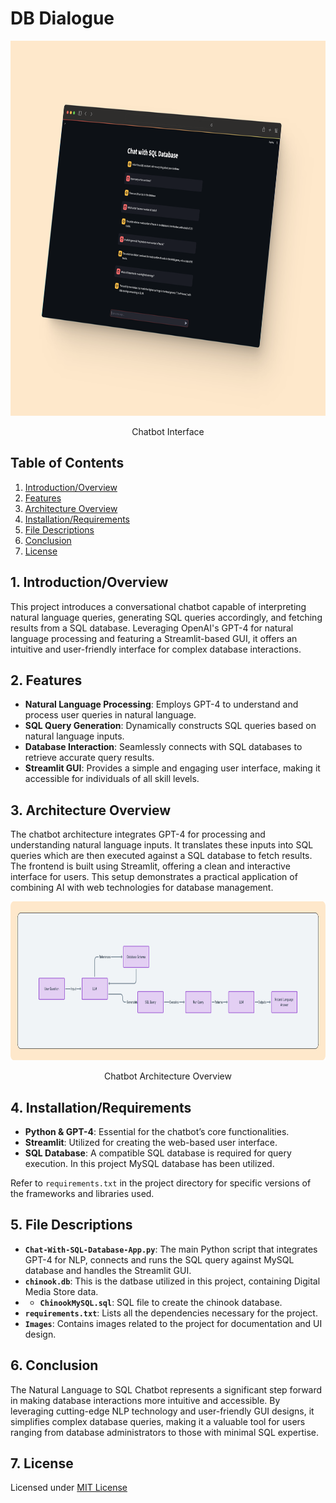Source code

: # DB Dialogue

<div align="center">
  <img src="Images/Chat With SQL Conversation 1.png" width="800" height="600" alt="Chatbot Interface">
  <br>
  <p>Chatbot Interface</p>
</div>

## Table of Contents
1. [Introduction/Overview](#1-introductionoverview)
2. [Features](#2-features)
3. [Architecture Overview](#3-architecture-overview)
4. [Installation/Requirements](#4-installationrequirements)
5. [File Descriptions](#5-file-descriptions)
6. [Conclusion](#6-conclusion)
7. [License](#7-license)

## 1. Introduction/Overview
This project introduces a conversational chatbot capable of interpreting natural language queries, generating SQL queries accordingly, and fetching results from a SQL database. Leveraging OpenAI's GPT-4 for natural language processing and featuring a Streamlit-based GUI, it offers an intuitive and user-friendly interface for complex database interactions.

## 2. Features
- **Natural Language Processing**: Employs GPT-4 to understand and process user queries in natural language.
- **SQL Query Generation**: Dynamically constructs SQL queries based on natural language inputs.
- **Database Interaction**: Seamlessly connects with SQL databases to retrieve accurate query results.
- **Streamlit GUI**: Provides a simple and engaging user interface, making it accessible for individuals of all skill levels.

## 3. Architecture Overview
The chatbot architecture integrates GPT-4 for processing and understanding natural language inputs. It translates these inputs into SQL queries which are then executed against a SQL database to fetch results. The frontend is built using Streamlit, offering a clean and interactive interface for users. This setup demonstrates a practical application of combining AI with web technologies for database management.

<div align="center">
  <img src="Images/Chat With SQL Database Architecture Diagram.png" width="800" height="254" alt="Chatbot Architecture">
  <br>
  <p>Chatbot Architecture Overview</p>
</div>

## 4. Installation/Requirements
- **Python & GPT-4**: Essential for the chatbot’s core functionalities.
- **Streamlit**: Utilized for creating the web-based user interface.
- **SQL Database**: A compatible SQL database is required for query execution. In this project MySQL database has been utilized.

Refer to `requirements.txt` in the project directory for specific versions of the frameworks and libraries used.

## 5. File Descriptions
- **`Chat-With-SQL-Database-App.py`**: The main Python script that integrates GPT-4 for NLP, connects and runs the SQL query against MySQL database and handles the Streamlit GUI.
- **`chinook.db`**: This is the datbase utilized in this project, containing Digital Media Store data.
- - **`ChinookMySQL.sql`**: SQL file to create the chinook database.
- **`requirements.txt`**: Lists all the dependencies necessary for the project.
- **`Images`**: Contains images related to the project for documentation and UI design.

## 6. Conclusion
The Natural Language to SQL Chatbot represents a significant step forward in making database interactions more intuitive and accessible. By leveraging cutting-edge NLP technology and user-friendly GUI designs, it simplifies complex database queries, making it a valuable tool for users ranging from database administrators to those with minimal SQL expertise.

## 7. License
Licensed under [MIT License](LICENSE)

....................

> EXERCISE AIM
Using the material above, return every line that holds the string "friendly".

> OUTPUT FOR THIS TASK
This project introduces a conversational chatbot capable of interpreting natural language queries, generating SQL queries accordingly, and fetching results from a SQL database. Leveraging OpenAI's GPT-4 for natural language processing and featuring a Streamlit-based GUI, it offers an intuitive and user-friendly interface for complex database interactions.
The Natural Language to SQL Chatbot represents a significant step forward in making database interactions more intuitive and accessible. By leveraging cutting-edge NLP technology and user-friendly GUI designs, it simplifies complex database queries, making it a valuable tool for users ranging from database administrators to those with minimal SQL expertise.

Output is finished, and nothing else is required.